Had a nice day yesterday, though I didn't work at all. In the morning, cleaned up, made fruit salad and hash browns. Friends (Shannon, Heather B., Aaron, Wes, Lisette, Caleb (Lisette's visiting cousin), Robert) started arriving around noonish, bearing food and providing good conversation. Most of them hung out until 4-ish; much fun. Shannon and Robert stuck around -- we took a walk outside, through a Greektown street fair. That's where I got my hand henna'd -- hopefully it'll last through the Hugo ceremony on Saturday (not so likely, though -- not for a $3 henna job). Then we came back here, played a few rounds of Family Business (gangster game), ordered stuffed spinach pizza from Giordano's (yummm...) and played a monster game of Talisman until 11 p.m. Lots of fun -- I haven't played Talisman in forever; I tried to play once with Paul and Marcia, but they got tired of it about halfway through, so we stopped. This time we ended up in a very close battle -- all three of us up at the Crown of Command, slugging it out. I've never had such a strong character before; I ended up with something like fifteen Strength (if I paid my mercenary) and eighteen Craft. Oof. (I know, this makes no sense to you if you haven't played Talisman. Forgive me. We're done now.)
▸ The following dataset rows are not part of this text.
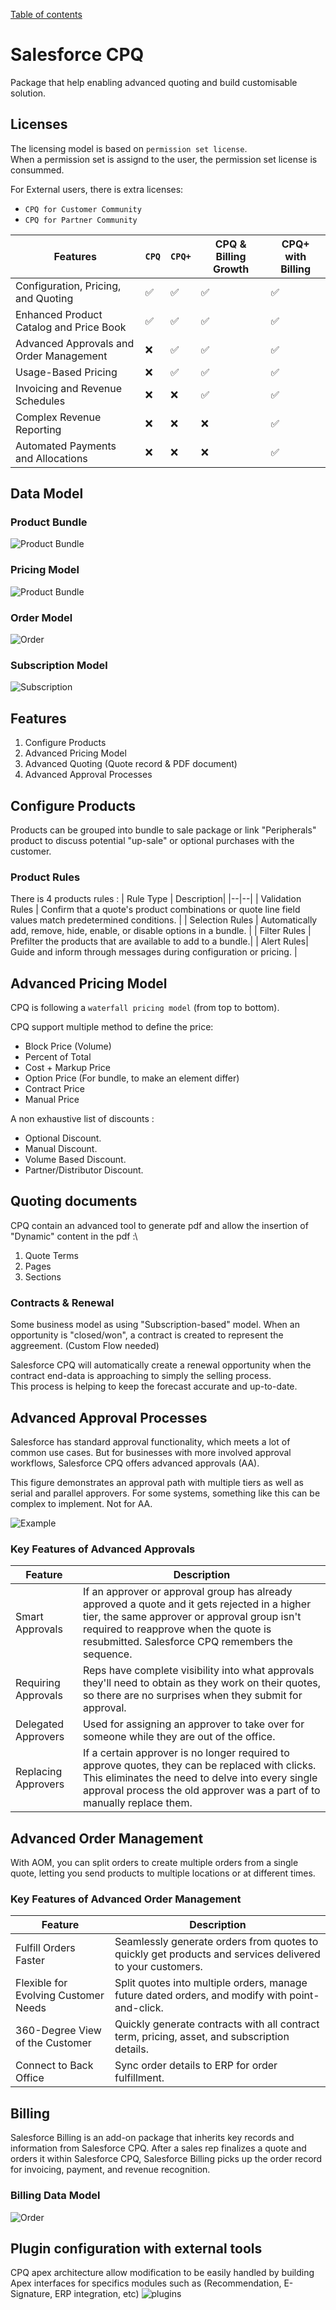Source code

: [Table of contents](../Documentation.md)
# Salesforce CPQ
Package that help enabling advanced quoting and build customisable solution.
## Licenses

The licensing model is based on `permission set license`.\
When a permission set is assignd to the user, the permission set license is consummed.

For External users, there is extra licenses:
- `CPQ for Customer Community`
- `CPQ for Partner Community`

|Features | `CPQ` | `CPQ+` | CPQ & Billing Growth | CPQ+ with Billing|
|--|--|--|--|--|
|Configuration, Pricing, and Quoting | ✅|✅|✅|✅
|Enhanced Product Catalog and Price Book | ✅|✅|✅|✅
|Advanced Approvals and Order Management |❌|✅|✅|✅
|Usage-Based Pricing |❌|✅|✅|✅
|Invoicing and Revenue Schedules |❌|❌|✅|✅
|Complex Revenue Reporting |❌|❌|❌|✅
|Automated Payments and Allocations |❌|❌|❌|✅



## Data Model
### Product Bundle
![Product Bundle](../../Images/CTA%20-%20Diagrams%20-%20CPQ%20-%20Product.png)
### Pricing Model
![Product Bundle](../../Images/CTA%20-%20Diagrams%20-%20CPQ%20-%20Pricing.png)
### Order Model
![Order](../../Images/CTA%20-%20Diagrams%20-%20CPQ%20-%20Order.png)
### Subscription Model
![Subscription](../../Images/CTA%20-%20Diagrams%20-%20CPQ%20-%20Subscription.png)

## Features
1. Configure Products
2. Advanced Pricing Model
3. Advanced Quoting (Quote record & PDF document)
4. Advanced Approval Processes


## Configure Products
Products can be grouped into bundle to sale package or link "Peripherals" product to discuss potential "up-sale" or optional purchases with the customer.

### Product Rules
There is 4 products rules :
| Rule Type | Description|
|--|--|
| Validation Rules | Confirm that a quote's product combinations or quote line field values match predetermined conditions. |
| Selection Rules | Automatically add, remove, hide, enable, or disable options in a bundle. |
| Filter Rules | Prefilter the products that are available to add to a bundle.|
| Alert Rules| Guide and inform through messages during configuration or pricing. |


## Advanced Pricing Model

CPQ is following a `waterfall pricing model` (from top to bottom).

CPQ support multiple method to define the price:
- Block Price (Volume)
- Percent of Total
- Cost + Markup Price
- Option Price (For bundle, to make an element differ)
- Contract Price
- Manual Price

A non exhaustive list of discounts :
- Optional Discount.
- Manual Discount.
- Volume Based Discount.
- Partner/Distributor Discount.

## Quoting documents
CPQ contain an advanced tool to generate pdf and allow the insertion of "Dynamic" content in the pdf :\
1. Quote Terms
2. Pages
3. Sections

### Contracts & Renewal
Some business model as using "Subscription-based" model.
When an opportunity is "closed/won", a contract is created to represent the aggreement. (Custom Flow needed)

Salesforce CPQ will automatically create a renewal opportunity when the contract end-data is approaching to simply the selling process.\
This process is helping to keep the forecast accurate and up-to-date.


## Advanced Approval Processes
Salesforce has standard approval functionality, which meets a lot of common use cases. But for businesses with more involved approval workflows, Salesforce CPQ offers advanced approvals (AA).

This figure demonstrates an approval path with multiple tiers as well as serial and parallel approvers. For some systems, something like this can be complex to implement. Not for AA.

![Example](../../Images/CPQ_AdvancedApproval.png)
### Key Features of Advanced Approvals
| Feature | Description |
|--|--|
| Smart Approvals | If an approver or approval group has already approved a quote and it gets rejected in a higher tier, the same approver or approval group isn't required to reapprove when the quote is resubmitted. Salesforce CPQ remembers the sequence. |
| Requiring Approvals  | Reps have complete visibility into what approvals they'll need to obtain as they work on their quotes, so there are no surprises when they submit for approval. |
| Delegated Approvers | Used for assigning an approver to take over for someone while they are out of the office.|
| Replacing Approvers | If a certain approver is no longer required to approve quotes, they can be replaced with clicks. This eliminates the need to delve into every single approval process the old approver was a part of to manually replace them. |

## Advanced Order Management
With AOM, you can split orders to create multiple orders from a single quote, letting you send products to multiple locations or at different times.
### Key Features of Advanced Order Management

| Feature | Description |
|--|--|
| Fulfill Orders Faster| Seamlessly generate orders from quotes to quickly get products and services delivered to your customers. |
| Flexible for Evolving Customer Needs | Split quotes into multiple orders, manage future dated orders, and modify with point-and-click. |
| 360-Degree View of the Customer | Quickly generate contracts with all contract term, pricing, asset, and subscription details. |
| Connect to Back Office | Sync order details to ERP for order fulfillment.|


## Billing
Salesforce Billing is an add-on package that inherits key records and information from Salesforce CPQ. After a sales rep finalizes a quote and orders it within Salesforce CPQ, Salesforce Billing picks up the order record for invoicing, payment, and revenue recognition.

### Billing Data Model
![Order](../../Images/CTA%20-%20Diagrams%20-%20CPQ%20-%20Billing.png)

## Plugin configuration with external tools
CPQ apex architecture allow modification to be easily handled by building Apex interfaces for specifics modules such as (Recommendation, E-Signature, ERP integration, etc)
![plugins](../../Images/CPQ_admin_customisation.png)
Lots of fun, but now back to a more disciplined regime. Back to yogurts and tea and one real meal a day -- and none of that gooey cheesy stuff. :-) Back to exercising, perhaps. Back to exam list reading -- last week, I read the first book of the Morte d'Arthur -- it took forever! I love Arthur, but there's only so much smiting a girl can take, y'know? So I plugged through that book, but decided I could take a break from it before going back for the second book (which promises to be more depressing too, given that we're getting to the actual Morte...). I'm re-reading Bharati Mukherjee's The Holder of the World -- it's on my exam list, and while I've read it before, I only remembered it vaguely. I had entirely forgotten the whole early America connection; this book actually should make a really nice bridge between the post-colonial theory stuff as it pertains to America as well as India.
It's weird, though -- I remember when I first encountered Mukherjee, I was really impressed by her. I'm enjoying this book, but I keep feeling like it's kind of clunky writing -- competent and all, but nothing special. And I don't know that her thinking is all that sophisticated or complex either. This woman teaches at Berkeley, y'all. I want her job. I wonder if there's any chance I could get it someday...
Reading it is making me want to work on my thesis stuff again. That's a good thing. I haven't even approached it in many months.